Data from: Sexually-selected male weapon is associated with lower inbreeding load but higher gender load in the bulb mite
Cite this dataset
Łukasiewicz, Aleksandra; Radwan, Jacek; Niśkiewicz, Małgorzata (2020). Data from: Sexually-selected male weapon is associated with lower inbreeding load but higher gender load in the bulb mite [Dataset]. Dryad. https://doi.org/10.5061/dryad.44j0zpcbf
Elaborate sexually selected ornaments and armaments are costly but increase the reproductive success of their bearers (usually males). It has been postulated that high-quality males can invest disproportionately more in such traits, making those traits honest signals of genetic quality. However, genes associated with such traits may have sexually antagonistic effects on fitness. Here, using a bulb mite Rhizoglyphus robini, a species in which a distinct dimorphism exists between males in the expression of a sexually selected weapon, we compare inbreeding and gender load between lines derived from armed fighters and unarmed scramblers. After four generations of sib-mating, inbreeding depression for female fitness was significantly lower in fighter-derived lines compared to scrambler-derived lines, suggesting that fighter males had significantly higher genetic quality.
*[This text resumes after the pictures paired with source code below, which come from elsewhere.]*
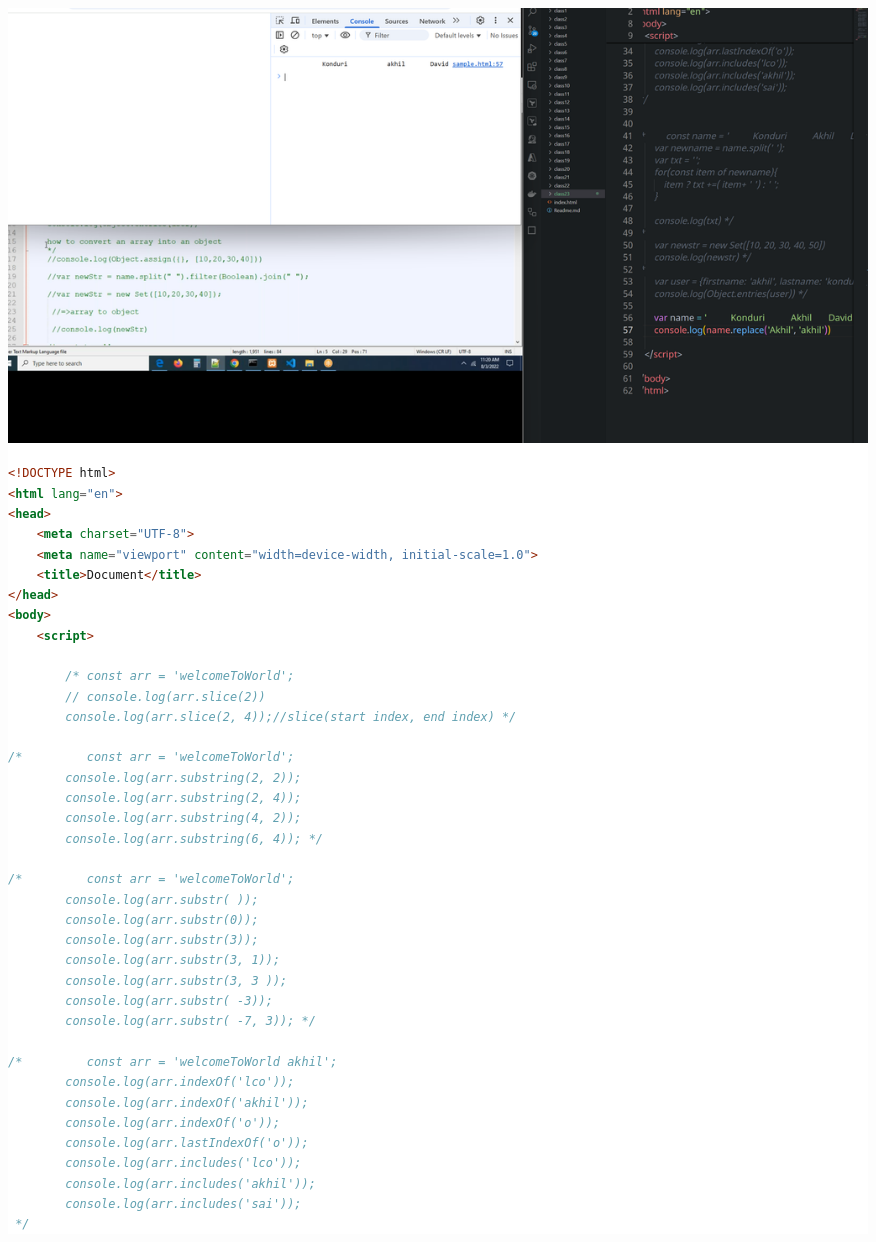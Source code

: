 ![alt text](images/img19.png)

```html
<!DOCTYPE html>
<html lang="en">
<head>
    <meta charset="UTF-8">
    <meta name="viewport" content="width=device-width, initial-scale=1.0">
    <title>Document</title>
</head>
<body>
    <script>

        /* const arr = 'welcomeToWorld';
        // console.log(arr.slice(2))
        console.log(arr.slice(2, 4));//slice(start index, end index) */

/*         const arr = 'welcomeToWorld';
        console.log(arr.substring(2, 2));
        console.log(arr.substring(2, 4));
        console.log(arr.substring(4, 2));
        console.log(arr.substring(6, 4)); */

/*         const arr = 'welcomeToWorld';
        console.log(arr.substr( ));
        console.log(arr.substr(0));
        console.log(arr.substr(3));
        console.log(arr.substr(3, 1));
        console.log(arr.substr(3, 3 ));
        console.log(arr.substr( -3));
        console.log(arr.substr( -7, 3)); */

/*         const arr = 'welcomeToWorld akhil';
        console.log(arr.indexOf('lco'));
        console.log(arr.indexOf('akhil'));
        console.log(arr.indexOf('o'));
        console.log(arr.lastIndexOf('o'));
        console.log(arr.includes('lco'));
        console.log(arr.includes('akhil'));
        console.log(arr.includes('sai'));
 */

```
However, outbred females from fighter-derived lines had significantly lower fitness compared to outbred females from scrambler-derived lines, demonstrating significant gender load associated with the presence of a sexually selected male weapon. Our results imply that under outbreeding, genetic benefits of mating with bearers of elaborate sexually selected traits might be swamped by the costs of decreased fitness of female progeny due to sexually antagonistic effects.